Wednesday, June 22, 2011

Korah קרח

Four Wings of America
Speak to the Israelites and say to them that they shall make themselves tzitzit on the corner wings of their garments for all generations.  And they shall include in the tzitzit of each corner wing a thread of sky-blue wool….  I am God your Lord who brought you out of Egypt. (Numbers 15:38, 41) דבר אל בני ישראל ואמרת אלהם ועשו להם ציצת על כנפי בגדיהם לדרתם ונתנו על ציצית הכנף פתיל תכלת  אני יהוה אלהיכם אשר הוצאתי אתכם מארץ מצרים
Korah son of Izhar son of Kehat son of Levi began a rebellion along with Datan and Aviram sons of Eliav….  Moses sent forth to summon Datan and Aviram sons of Eliav.  They responded, "We won't come!
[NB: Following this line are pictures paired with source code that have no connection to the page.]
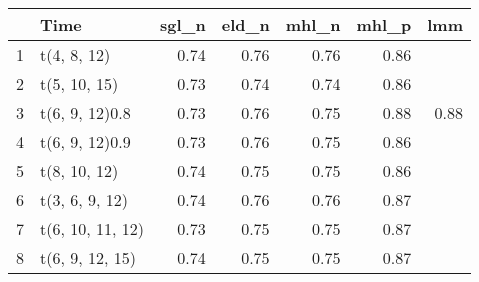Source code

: \begin{table}[ht]
\centering
\begin{tabular}{rlrrrrr}
  \hline
 & Time & sgl\_n & eld\_n & mhl\_n & mhl\_p & lmm \\ 
  \hline
1 & t(4, 8, 12) & 0.74 & 0.76 & 0.76 & 0.86 &  \\ 
  2 & t(5, 10, 15) & 0.73 & 0.74 & 0.74 & 0.86 &  \\ 
  3 & t(6, 9, 12)0.8 & 0.73 & 0.76 & 0.75 & 0.88 & 0.88 \\ 
  4 & t(6, 9, 12)0.9 & 0.73 & 0.76 & 0.75 & 0.86 &  \\ 
  5 & t(8, 10, 12) & 0.74 & 0.75 & 0.75 & 0.86 &  \\ 
  6 & t(3, 6, 9, 12) & 0.74 & 0.76 & 0.76 & 0.87 &  \\ 
  7 & t(6, 10, 11, 12) & 0.73 & 0.75 & 0.75 & 0.87 &  \\ 
  8 & t(6, 9, 12, 15) & 0.74 & 0.75 & 0.75 & 0.87 &  \\ 
   \hline
\end{tabular}
\end{table}
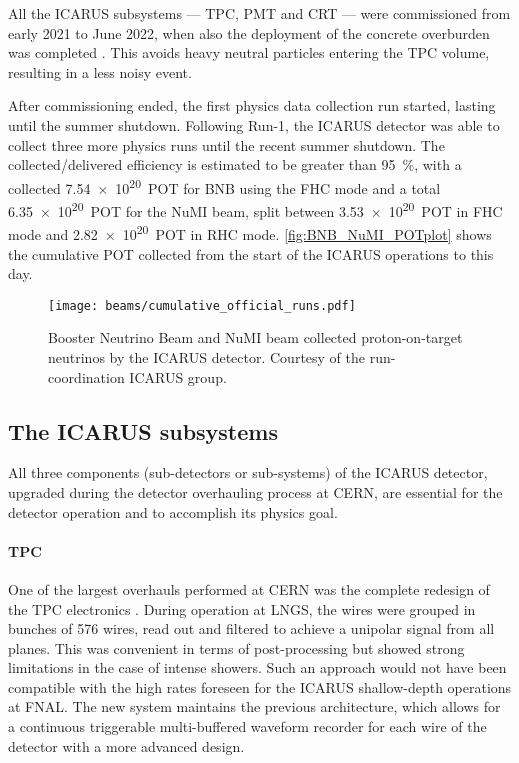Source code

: All the ICARUS subsystems --- TPC, PMT and CRT --- were commissioned from early 2021 to June 2022, when also the deployment of the concrete overburden was completed \cite{abratenkoICARUSFermilabShortBaseline2023}. This avoids heavy neutral particles entering the TPC volume, resulting in a less noisy event. 

After commissioning ended, the first physics data collection run started, lasting until the summer shutdown. Following Run-1, the ICARUS detector was able to collect three more physics runs until the recent summer shutdown. The collected/delivered efficiency is estimated to be greater than \SI{95}{\percent}, with a collected \SI{7.54e20}{POT} for BNB using the FHC mode and a total \SI{6.35e20}{POT} for the NuMI beam, split between \SI{3.53e20}{POT} in FHC mode and \SI{2.82e20}{POT} in RHC mode. \autoref{fig:BNB_NuMI_POTplot} shows the cumulative POT collected from the start of the ICARUS operations to this day. 

\begin{figure}
    \centering
    \texttt{[image: beams/cumulative\_official\_runs.pdf]}
    \caption[BNB and NuMI collected POT]{Booster Neutrino Beam and NuMI beam collected proton-on-target neutrinos by the ICARUS detector. Courtesy of the run-coordination ICARUS group. }
    \label{fig:BNB_NuMI_POTplot}
\end{figure}

\subsection{The ICARUS subsystems} 

All three components (sub-detectors or sub-systems) of the ICARUS detector, upgraded during the detector overhauling process at CERN, are essential for the detector operation and to accomplish its physics goal.

\paragraph{TPC} One of the largest overhauls performed at CERN was the complete redesign of the TPC electronics \cite{bagbyOverhaulInstallationICARUST6002021}. During operation at LNGS, the wires were grouped in bunches of 576 wires, read out and filtered to achieve a unipolar signal from all planes. This was convenient in terms of post-processing but showed strong limitations in the case of intense showers. Such an approach would not have been compatible with the high rates foreseen for the ICARUS shallow-depth operations at FNAL. The new system maintains the previous architecture, which allows for a continuous triggerable  multi-buffered waveform recorder for each wire of the detector with a more advanced design.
Isn't it enough that you brought us out of [Egypt], a land flowing with milk and honey to cause us to die in the desert!" (Numbers 16:1, 12-13) ויקח קרח בן יצהר בן קהת בן לוי ודתן ואבירם בני אליאב  וישלח משה לקרא לדתן ולאבירם בני אליאב ויאמדו לא נעלה המעט כי העליתנו מארץ זבת חלב ודבש להמיתנו במידבר 

Korah rebelled against Moses by challenging the call for a sky-blue thread in the tassels flowing from the corners of a prayer shawl. 
 "Isn't a talit (prayer shawl) woven entirely with sky-blue wool exempt from the one sky-blue thread in each of the 4 tzitzit (tassels)?"
Moses replied that one is still obligated to tie a sky-blue thread in the tzitzit independent of the color of the rectangular tallit.
The SaPphiRe thread suggests a heavenly realm SPiRaling through the ordinary white threads to bring SPiRitual energies to everyday life.
An all sky-blue tallit symbolizes a totally spiritual life separated from the mundane. This viewpoint negates the biblical view:
"For the Lord thy God walketh in the midst of thy camp." (Deuteronomy 23:15)  
Kanfot, the Hebrew word for 'corners' of garments, is also used for 'corners' of the earth as in the biblical prophesy (Isaiah 11:12).
"He will ingather the dispersed ones of Judah from the four corner wings (kanfot) of the earth."
Before donning a talit, a Jew says, "May the talit spread its wings (kanfav) like an eagle rousting his nest, fluttering over its eaglets."
The foremost biblical commentator Rashi links corners and wings: "The tzitzit are placed 'on the corners (kanfot) of their garments,'
alluding to God having freed the Israelites from Egypt, as it states, 'and I carried you on the wings (kanfot) of eagles.'"
When the City of Miami asked us to create the official artwork for its centennial, we proposed placing tzitzit on the 4 corners of America.
American Airlines, the largest US corporation in the wing business, agreed to sponsor our Four Wings of America project.
We flew to Maine where we placed a large rope tzitzit with a sky-blue strand on barnacle-encrusted boulders at the Atlantic Ocean.
We attached a tzitzit to a tree on the beach of a balmy Florida bay where the blue of the sky colored the sea water.
On the Pacific coast, a Mexican boy watched the tzitzit shuddering in the wind hanging from the wall separating San Diego from Tijuana.
From Seattle, we drove to Neah Bay, an Indian reservation at the end of the Olympia Peninsula in Washington State to place the 4th tzitzit.